Monday, February 16, 2009

The Present Age

If someone were to overhear what people said ought to be done, and then in the spirit of irony, and for no other reason, proceeded to act accordingly everyone would be amazed. They would find it rash, yet as soon as they had talked it over they would find that it was just what should be done.
- Soren Kierkegaard The Present Age

The age in which we live is the age beyond invention, the age in which everything has a reference, and nothing stands uniquely alone. It is an age in which institutions from political parties to religions have become cowardly simpering caricatures of what they might have been in some deeper more sincere age. The towering American edifice lay in smoldering, belching, stinking ruin. From baseball to automobiles to agriculture to motherhood the age is replete with tawdry, hollow imitation. It is of course not a condition limited to America, we are very much a global society in a stupor. I think of China’s hollow communist party and still more hollow capitalism, Russia’s gilded iron fist and India’s hidden castes. There is not the courage among them to embrace fully their own ideologies, everything must be tempered so as not to upset the markets. The great armies of the earth built on noble principle are ranked with corruption. We fail to even respectfully elevate war to its demigod station.

It seems as though we sometimes achieve great things in spirit, but in practice we fail to manage the really exceptional outcomes. Not long after the stimulus package began to gel around a particular monetary value, the critics including those voices on the economy I most respect, began to warn that it simply was not big enough. The moment had come to pass legislation that could remake the American economy, retool our energy infrastructure and modernize our public facilities and institutions, and we had not (yet) seized it. The calm rational voices reassured us that we could not likely have gotten more, considering the slim victory in the US Senate and the opposition in the House. The remnants of the Republican party in Washington were going to reinforce their positions and obstruct to the last congressperson. The media was going to play the advocate of the diabolical, and after all, no one was sure it would work. It is here that I will introduce the idea that there is nothing necessary for the legislation to do beyond all of the particulars. I mean the tangible projects directly undertaken.
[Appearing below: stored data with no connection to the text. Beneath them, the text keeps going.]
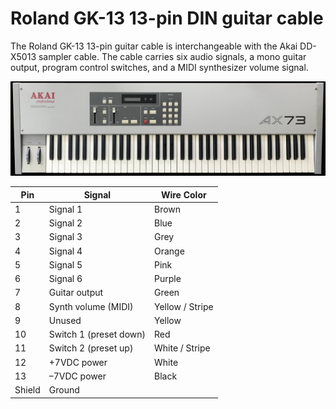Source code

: # Roland GK-13 13-pin DIN guitar cable

The Roland GK-13 13-pin guitar cable is interchangeable with the Akai DD-X5013 sampler cable. The cable carries six audio signals, a mono guitar output, program control switches, and a MIDI synthesizer volume signal. 

![13-pin DIN cable](../images/ax73pic40.jpg?raw=true)

| Pin | Signal | Wire Color |
|-|-|-|
| 1 | Signal 1 | Brown |
| 2 | Signal 2 | Blue |
| 3 | Signal 3 | Grey |
| 4 | Signal 4 | Orange |
| 5 | Signal 5 | Pink |
| 6 | Signal 6 | Purple |
| 7 | Guitar output | Green |
| 8 | Synth volume (MIDI) | Yellow / Stripe |
| 9 | Unused | Yellow |
| 10 | Switch 1 (preset down) | Red |
| 11 | Switch 2 (preset up) | White / Stripe |
| 12 | +7VDC power | White |
| 13 | –7VDC power | Black |
| Shield | Ground | |
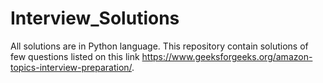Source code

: # Interview_Solutions
All solutions are in Python language.
This repository contain solutions of few questions listed on this link https://www.geeksforgeeks.org/amazon-topics-interview-preparation/.
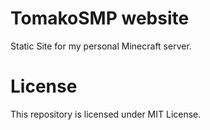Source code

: # TomakoSMP website
Static Site for my personal Minecraft server.

# License
This repository is licensed under MIT License.
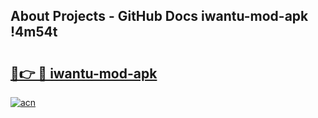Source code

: ## About Projects - GitHub Docs iwantu-mod-apk !4m54t

# <h2><a href="https://andorid.site?title=iwantu-mod-apk&ref=19M">🔗👉 🔴 iwantu-mod-apk</a></h2>

[![acn](https://github.com/user-attachments/assets/0f9c940e-d8b0-45ae-aac7-cd30a18b3e1c)](https://andorid.site?title=iwantu-mod-apk&ref=19M)
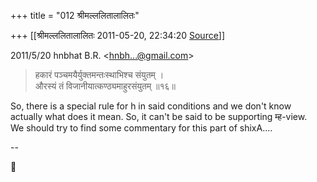 +++
title = "012 श्रीमल्ललितालालितः"

+++
[[श्रीमल्ललितालालितः	2011-05-20, 22:34:20 [Source](https://groups.google.com/g/samskrita/c/l85fCym6klM)]]



  
  

2011/5/20 hnbhat B.R. \<[hnbh...@gmail.com]()\>

  

>   
>   
> हकारं पञ्चमयैर्युक्तमन्तःस्थाभिश्च संयुतम् ।  
> औरस्यं तं विजानीयात्कण्ठ्यमाहुरसंयुतम् ॥१६॥  
>   

So, there is a special rule for h in said conditions and we don't know actually what does it mean. So, it can't be said to be supporting म्ह-view.  
We should try to find some commentary for this part of shixA....  

  
  
--  


I think it is clear to most by now that we should not be attempting to restore the economy as we knew it. On the contrary, the intention should be to initiate the creation of something new. If instead the efforts are judged by their ability to reinvigorate the broken system of exploitation and greed we are now emerging from, then I do sorely hope that they fail. Here we are, at this point of opportunity, not unlike the one we stood upon on September twelfth in 2001. May we not see this moment in the same light from some future vantage point.

I wonder about this present age, and about what is possible for us. So much of what we dared not imagine emerges momentarily. It is in these times when it seems there is something in fact to seize, that contemplation may become the subtle obstructor. It will not be a sound excuse to claim that we faced opposition, or that there were doubts, or that the media misled us in a most naive and innocent way. In fact we are now compelled to reach for the exceptional. The exception of which I speak is not a further perfection of something that already exists, it is the invention of some thing entirely novel. Nietzsche refers to “great” individuals or ideas, and how one either exists before or after them. An element of the exceptional is an exceptional impact. Before there can be that impact, we must act. This exceptional action cannot be left to the governments or the institutions that loom above us, but it must be how we all proceed from here.